## TASK TO CARRY OUT
Each line below must be set down exactly; omit any image you find.

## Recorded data
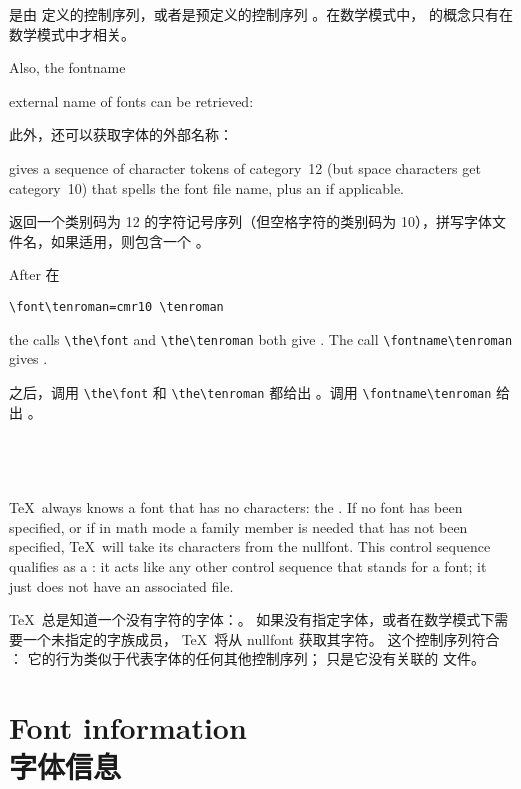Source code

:  是由  定义的控制序列，或者是预定义的控制序列 。在数学模式中， 的概念只有在数学模式中才相关。

Also, the 
\cstoidx fontname\par
external name of fonts can be retrieved:

此外，还可以获取字体的外部名称：
\begin{Disp}\end{Disp}
gives a sequence of character tokens of category~12
(but space characters get category~10) that spells the font file
name, plus an  if applicable.

返回一个类别码为 12 的字符记号序列（但空格字符的类别码为 10），拼写字体文件名，如果适用，则包含一个 。

\begin{example} After 在
\begin{verbatim}
\font\tenroman=cmr10 \tenroman
\end{verbatim}
the calls
\verb>\the\font> and \verb>\the\tenroman> both give .
The call \verb>\fontname\tenroman> gives .

之后，调用 \verb>\the\font> 和 \verb>\the\tenroman> 都给出 。调用 \verb>\fontname\tenroman> 给出 。
\end{example}



\subsection{\\}

\TeX\ always knows a font that has no characters: the .
If no font has been specified, or if in math mode a family member
is needed that has not been specified, 
\TeX\ will take its characters from the nullfont.
This control sequence qualifies as a :
it acts like any other control sequence that stands for a font;
it just does not have an associated  file.

\TeX\ 总是知道一个没有字符的字体：。
如果没有指定字体，或者在数学模式下需要一个未指定的字族成员，
\TeX\ 将从 nullfont 获取其字符。
这个控制序列符合 ：
它的行为类似于代表字体的任何其他控制序列；
只是它没有关联的  文件。

\section{Font information\\字体信息}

## ANSWER SECTION
Source code

:  是由  定义的控制序列，或者是预定义的控制序列 。在数学模式中， 的概念只有在数学模式中才相关。

Also, the 
\cstoidx fontname\par
external name of fonts can be retrieved:

此外，还可以获取字体的外部名称：
\begin{Disp}\end{Disp}
gives a sequence of character tokens of category~12
(but space characters get category~10) that spells the font file
name, plus an  if applicable.

返回一个类别码为 12 的字符记号序列（但空格字符的类别码为 10），拼写字体文件名，如果适用，则包含一个 。

\begin{example} After 在
\begin{verbatim}
\font\tenroman=cmr10 \tenroman
\end{verbatim}
the calls
\verb>\the\font> and \verb>\the\tenroman> both give .
The call \verb>\fontname\tenroman> gives .

之后，调用 \verb>\the\font> 和 \verb>\the\tenroman> 都给出 。调用 \verb>\fontname\tenroman> 给出 。
\end{example}



\subsection{\\}

\TeX\ always knows a font that has no characters: the .
If no font has been specified, or if in math mode a family member
is needed that has not been specified, 
\TeX\ will take its characters from the nullfont.
This control sequence qualifies as a :
it acts like any other control sequence that stands for a font;
it just does not have an associated  file.

\TeX\ 总是知道一个没有字符的字体：。
如果没有指定字体，或者在数学模式下需要一个未指定的字族成员，
\TeX\ 将从 nullfont 获取其字符。
这个控制序列符合 ：
它的行为类似于代表字体的任何其他控制序列；
只是它没有关联的  文件。

\section{Font information\\字体信息}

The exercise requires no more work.